» Supplied data
========

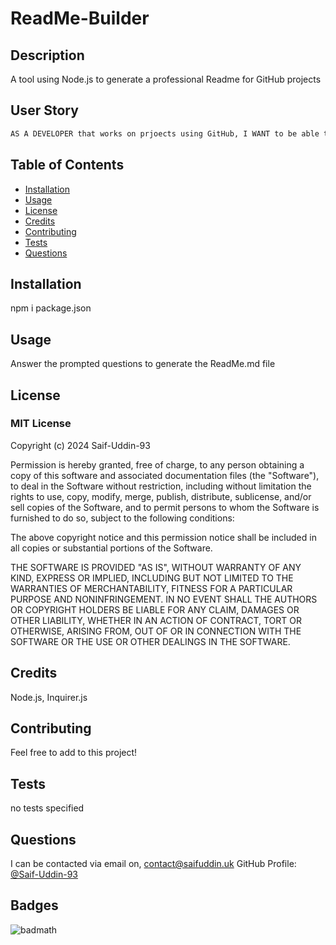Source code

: # ReadMe-Builder

## Description

A tool using Node.js to generate a professional Readme for GitHub projects



## User Story

```md
AS A DEVELOPER that works on prjoects using GitHub, I WANT to be able to quickly produce a ReadMe for my projects, SO I can save time on writing writing the markdown for the readme.
```

## Table of Contents

- [Installation](#installation)
- [Usage](#usage)
- [License](#license)
- [Credits](#credits)
- [Contributing](#contributing)
- [Tests](#tests)
- [Questions](#questions)


## Installation

npm i package.json

## Usage

Answer the prompted questions to generate the ReadMe.md file

## License
### MIT License
Copyright (c) 2024 Saif-Uddin-93

Permission is hereby granted, free of charge, to any person obtaining a copy of this software and associated documentation files (the "Software"), to deal in the Software without restriction, including without limitation the rights to use, copy, modify, merge, publish, distribute, sublicense, and/or sell copies of the Software, and to permit persons to whom the Software is furnished to do so, subject to the following conditions:

The above copyright notice and this permission notice shall be included in all copies or substantial portions of the Software.

THE SOFTWARE IS PROVIDED "AS IS", WITHOUT WARRANTY OF ANY KIND, EXPRESS OR IMPLIED, INCLUDING BUT NOT LIMITED TO THE WARRANTIES OF MERCHANTABILITY, FITNESS FOR A PARTICULAR PURPOSE AND NONINFRINGEMENT. IN NO EVENT SHALL THE AUTHORS OR COPYRIGHT HOLDERS BE LIABLE FOR ANY CLAIM, DAMAGES OR OTHER LIABILITY, WHETHER IN AN ACTION OF CONTRACT, TORT OR OTHERWISE, ARISING FROM, OUT OF OR IN CONNECTION WITH THE SOFTWARE OR THE USE OR OTHER DEALINGS IN THE SOFTWARE.

## Credits

Node.js, Inquirer.js

## Contributing

Feel free to add to this project!

## Tests

no tests specified

## Questions
I can be contacted via email on, contact@saifuddin.uk
GitHub Profile: [@Saif-Uddin-93](https://github.com/Saif-Uddin-93)

## Badges

![badmath](https://img.shields.io/github/languages/top/lernantino/badmath)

========

» Exercise directions
Starting at the line that contains "## Contributing", restate word for word every line through the last one in the records above. Return nothing else.

» Solution to the exercise
## Contributing

Feel free to add to this project!

## Tests

no tests specified

## Questions
I can be contacted via email on, contact@saifuddin.uk
GitHub Profile: [@Saif-Uddin-93](https://github.com/Saif-Uddin-93)

## Badges

![badmath](https://img.shields.io/github/languages/top/lernantino/badmath)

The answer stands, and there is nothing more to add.